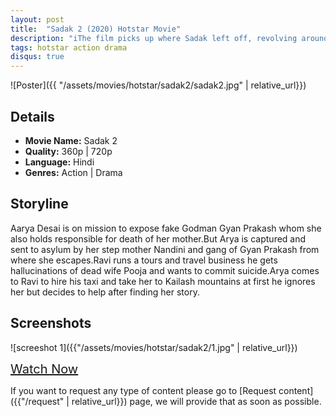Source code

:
 ```yaml
---
layout: post
title:  "Sadak 2 (2020) Hotstar Movie"
description: "iThe film picks up where Sadak left off, revolving around the journey with a young girl who becomes an important character in the life of the protagonist, and the reason for him to stay alive. "
tags: hotstar action drama
disqus: true
---
```


![Poster]({{ "/assets/movies/hotstar/sadak2/sadak2.jpg" | relative_url}})

## Details

* **Movie Name:** Sadak 2
* **Quality:** 360p \| 720p
* **Language:** Hindi
* **Genres:** Action \| Drama

## Storyline

Aarya Desai is on mission to expose fake Godman Gyan Prakash whom she also holds responsible for death of her mother.But Arya is captured and sent to asylum by her step mother Nandini and gang of Gyan Prakash from where she escapes.Ravi runs a tours and travel business he gets hallucinations of dead wife Pooja and wants to commit suicide.Arya comes to Ravi to hire his taxi and take her to Kailash mountains at first he ignores her but decides to help after finding her story.

## Screenshots

![screeshot 1]({{"/assets/movies/hotstar/sadak2/1.jpg" | relative_url}})

<!-- ![screeshot 2]({{"/assets/movies/hotstar/sadak2/2.jpg" | relative_url}})
<br>
![screeshot 3]({{"/assets/movies/hotstar/sadak2/3.jpg" | relative_url}})
<br> -->

<a class="btn card_btn" href="{{ '/movies/hotstar/sadak2' | relative_url}}" style="font-size:20px" target="_blank">Watch Now</a>

If you want to request any type of content please go to [Request content]({{"/request" | relative_url}}) page, we will provide that as soon as possible.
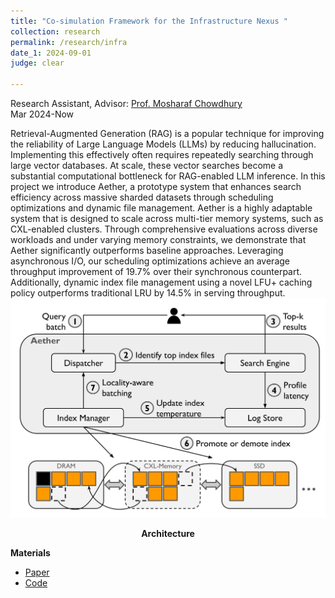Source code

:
 ```yaml
---
title: "Co-simulation Framework for the Infrastructure Nexus "
collection: research
permalink: /research/infra
date_1: 2024-09-01
judge: clear

---
```

<p>Research Assistant, Advisor: <a href="https://symbioticlab.org/">Prof. Mosharaf Chowdhury</a>
<br>Mar 2024-Now</p>
Retrieval-Augmented Generation (RAG) is a popular technique for improving the reliability of Large Language
Models (LLMs) by reducing hallucination. Implementing this effectively often requires repeatedly searching
through large vector databases. At scale, these vector searches become a substantial computational bottleneck
for RAG-enabled LLM inference. In this project we introduce Aether, a prototype system that enhances search
efficiency across massive sharded datasets through scheduling optimizations and dynamic file management. Aether
is a highly adaptable system that is designed to scale across multi-tier memory systems, such as CXL-enabled
clusters. Through comprehensive evaluations across diverse workloads and under varying memory constraints,
we demonstrate that Aether significantly outperforms baseline approaches. Leveraging asynchronous I/O, our
scheduling optimizations achieve an average throughput improvement of 19.7% over their synchronous counterpart.
Additionally, dynamic index file management using a novel LFU+ caching policy outperforms traditional LRU by
14.5% in serving throughput.
<br>
<img src='/images/aether-architecture.png'>
<p><center><b>Architecture</b></center></p>

**Materials**
<ul>
<li><a href="/files/aether_rag.pdf">Paper</a></li>
<li><a href="https://github.com/JhengLu/GENAI_CXL_PLUS/tree/main">Code</a></li>
</ul>
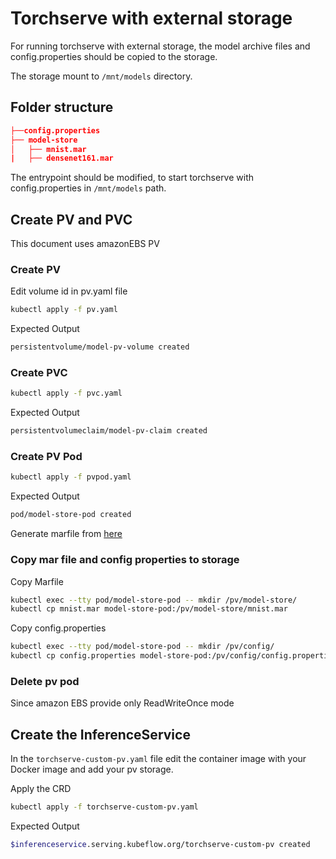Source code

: # Torchserve with external storage

For running torchserve with external storage, the model archive files and config.properties should be copied to the storage.

The storage mount to ```/mnt/models``` directory.

## Folder structure

```json
├──config.properties
├── model-store
│   ├── mnist.mar
|   ├── densenet161.mar
```

The entrypoint should be modified, to start torchserve with config.properties in ```/mnt/models``` path.

## Create PV and PVC

This document uses amazonEBS PV

### Create PV

Edit volume id in pv.yaml file

```bash
kubectl apply -f pv.yaml
```

Expected Output

```bash
persistentvolume/model-pv-volume created
```

### Create PVC

```bash
kubectl apply -f pvc.yaml
```

Expected Output

```bash
persistentvolumeclaim/model-pv-claim created
```

### Create PV Pod

```bash
kubectl apply -f pvpod.yaml
```

Expected Output

```bash
pod/model-store-pod created
```

Generate marfile from [here](https://github.com/pytorch/serve/tree/master/examples/image_classifier/mnist)

### Copy mar file and config properties to storage

Copy Marfile

```bash
kubectl exec --tty pod/model-store-pod -- mkdir /pv/model-store/
kubectl cp mnist.mar model-store-pod:/pv/model-store/mnist.mar
```

Copy config.properties

```bash
kubectl exec --tty pod/model-store-pod -- mkdir /pv/config/
kubectl cp config.properties model-store-pod:/pv/config/config.properties
```

### Delete pv pod

Since amazon EBS provide only ReadWriteOnce mode

## Create the InferenceService

In the `torchserve-custom-pv.yaml` file edit the container image with your Docker image and add your pv storage.

Apply the CRD

```bash
kubectl apply -f torchserve-custom-pv.yaml
```

Expected Output

```bash
$inferenceservice.serving.kubeflow.org/torchserve-custom-pv created
```
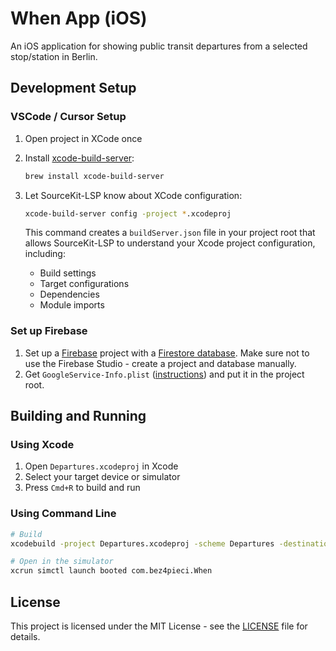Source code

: # When App (iOS)

An iOS application for showing public transit departures from a selected stop/station in Berlin.

## Development Setup

### VSCode / Cursor Setup

1. Open project in XCode once

1. Install [xcode-build-server](https://github.com/SolaWing/xcode-build-server):
   ```bash
   brew install xcode-build-server
   ```

1. Let SourceKit-LSP know about XCode configuration:
   ```bash
   xcode-build-server config -project *.xcodeproj
   ```
   
   This command creates a `buildServer.json` file in your project root that allows SourceKit-LSP to understand your Xcode project configuration, including:
   - Build settings
   - Target configurations
   - Dependencies
   - Module imports

### Set up Firebase

1. Set up a [Firebase](https://firebase.google.com/) project with a [Firestore database](https://firebase.google.com/docs/firestore/quickstart). Make sure not to use the Firebase Studio - create a project and database manually.
2. Get `GoogleService-Info.plist` ([instructions](https://firebase.google.com/docs/ios/setup)) and put it in the project root.

## Building and Running

### Using Xcode

1. Open `Departures.xcodeproj` in Xcode
2. Select your target device or simulator
3. Press `Cmd+R` to build and run

### Using Command Line

```bash
# Build
xcodebuild -project Departures.xcodeproj -scheme Departures -destination 'platform=iOS Simulator,name=iPhone 16'

# Open in the simulator
xcrun simctl launch booted com.bez4pieci.When
```

## License

This project is licensed under the MIT License - see the [LICENSE](LICENSE) file for details. 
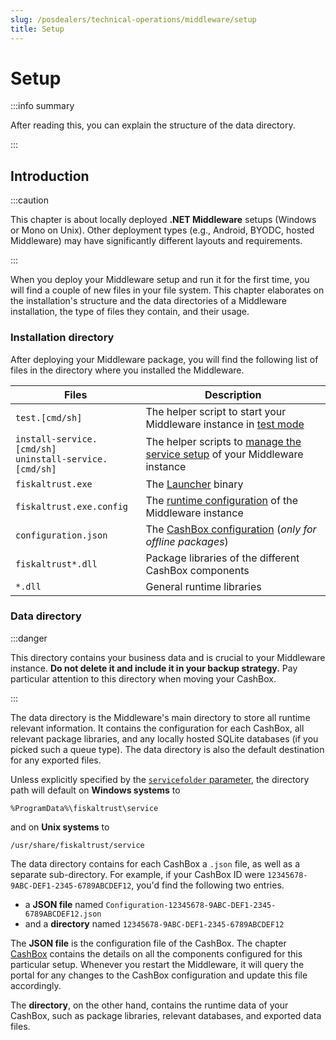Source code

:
 ```yaml
---
slug: /posdealers/technical-operations/middleware/setup
title: Setup
---
```

# Setup

:::info summary

After reading this, you can explain the structure of the data directory.

:::

## Introduction

:::caution

This chapter is about locally deployed **.NET Middleware** setups (Windows or Mono on Unix). Other deployment types (e.g., Android, BYODC, hosted Middleware) may have significantly different layouts and requirements.

:::

When you deploy your Middleware setup and run it for the first time, you will find a couple of new files in your file system. This chapter elaborates on the installation's structure and the data directories of a Middleware installation, the type of files they contain, and their usage.



### Installation directory

After deploying your Middleware package, you will find the following list of files in the directory where you installed the Middleware.

| Files                                                        | Description                                                  |
| ------------------------------------------------------------ | ------------------------------------------------------------ |
| `test.[cmd/sh]`                                              | The helper script to start your Middleware instance in [test mode](launchers/desktop.md#in-test-mode) |
| `install-service.[cmd/sh]`<br />`uninstall-service.[cmd/sh]` | The helper scripts to [manage the service setup](launchers/desktop.md#installing-and-uninstalling-as-a-service) of your Middleware instance |
| `fiskaltrust.exe`                                            | The [Launcher](launchers/desktop.md) binary                           |
| `fiskaltrust.exe.config`                                     | The [runtime configuration](configuration.md) of the Middleware instance |
| `configuration.json`                                         | The [CashBox configuration](cashbox.md#configuration-sample) (*only for offline packages*) |
| `fiskaltrust*.dll`                                           | Package libraries of the different CashBox components        |
| `*.dll`                                                      | General runtime libraries                                    |



### Data directory

:::danger

This directory contains your business data and is crucial to your Middleware instance. **Do not delete it and include it in your backup strategy.** Pay particular attention to this directory when moving your CashBox.

:::

The data directory is the Middleware's main directory to store all runtime relevant information. It contains the configuration for each CashBox, all relevant package libraries, and any locally hosted SQLite databases (if you picked such a queue type). The data directory is also the default destination for any exported files.

Unless explicitly specified by the [`servicefolder` parameter](configuration.md#parameters), the directory path will default on **Windows systems** to

```
%ProgramData%\fiskaltrust\service
```
and on **Unix systems** to
```
/usr/share/fiskaltrust/service
```

The data directory contains for each CashBox a `.json` file, as well as a separate sub-directory. For example, if your CashBox ID were `12345678-9ABC-DEF1-2345-6789ABCDEF12`, you'd find the following two entries.

* a **JSON file** named `Configuration-12345678-9ABC-DEF1-2345-6789ABCDEF12.json`
* and a **directory** named `12345678-9ABC-DEF1-2345-6789ABCDEF12`

The **JSON file** is the configuration file of the CashBox. The chapter [CashBox](cashbox.md#running-a-cashbox-the-middleware) contains the details on all the components configured for this particular setup. Whenever you restart the Middleware, it will query the portal for any changes to the CashBox configuration and update this file accordingly.

The **directory**, on the other hand, contains the runtime data of your CashBox, such as package libraries, relevant databases, and exported data files.
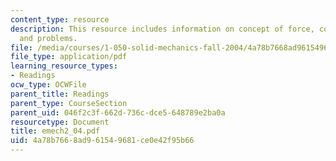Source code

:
```yaml
---
content_type: resource
description: This resource includes information on concept of force, concept of moment,
  and problems.
file: /media/courses/1-050-solid-mechanics-fall-2004/4a78b7668ad961549681ce0e42f95b66_emech2_04.pdf
file_type: application/pdf
learning_resource_types:
- Readings
ocw_type: OCWFile
parent_title: Readings
parent_type: CourseSection
parent_uid: 046f2c3f-662d-736c-dce5-648789e2ba0a
resourcetype: Document
title: emech2_04.pdf
uid: 4a78b766-8ad9-6154-9681-ce0e42f95b66
---
```

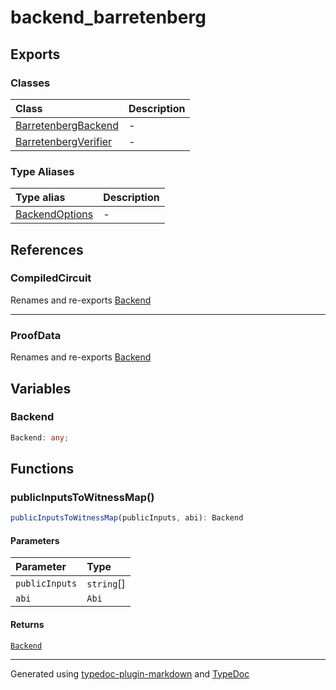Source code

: # backend_barretenberg

## Exports

### Classes

| Class | Description |
| :------ | :------ |
| [BarretenbergBackend](classes/BarretenbergBackend.md) | - |
| [BarretenbergVerifier](classes/BarretenbergVerifier.md) | - |

### Type Aliases

| Type alias | Description |
| :------ | :------ |
| [BackendOptions](type-aliases/BackendOptions.md) | - |

## References

### CompiledCircuit

Renames and re-exports [Backend](index.md#backend)

***

### ProofData

Renames and re-exports [Backend](index.md#backend)

## Variables

### Backend

```ts
Backend: any;
```

## Functions

### publicInputsToWitnessMap()

```ts
publicInputsToWitnessMap(publicInputs, abi): Backend
```

#### Parameters

| Parameter | Type |
| :------ | :------ |
| `publicInputs` | `string`[] |
| `abi` | `Abi` |

#### Returns

[`Backend`](index.md#backend)

***

Generated using [typedoc-plugin-markdown](https://www.npmjs.com/package/typedoc-plugin-markdown) and [TypeDoc](https://typedoc.org/)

- [Work instruction]
Copy back, word for word, every line between the top of the material above and the line that contains "## Storyline", both included, without any pictures.

- [Output below]
Source code

:
 ```yaml
---
layout: post
title:  "Sadak 2 (2020) Hotstar Movie"
description: "iThe film picks up where Sadak left off, revolving around the journey with a young girl who becomes an important character in the life of the protagonist, and the reason for him to stay alive. "
tags: hotstar action drama
disqus: true
---
```


![Poster]({{ "/assets/movies/hotstar/sadak2/sadak2.jpg" | relative_url}})

## Details

* **Movie Name:** Sadak 2
* **Quality:** 360p \| 720p
* **Language:** Hindi
* **Genres:** Action \| Drama

## Storyline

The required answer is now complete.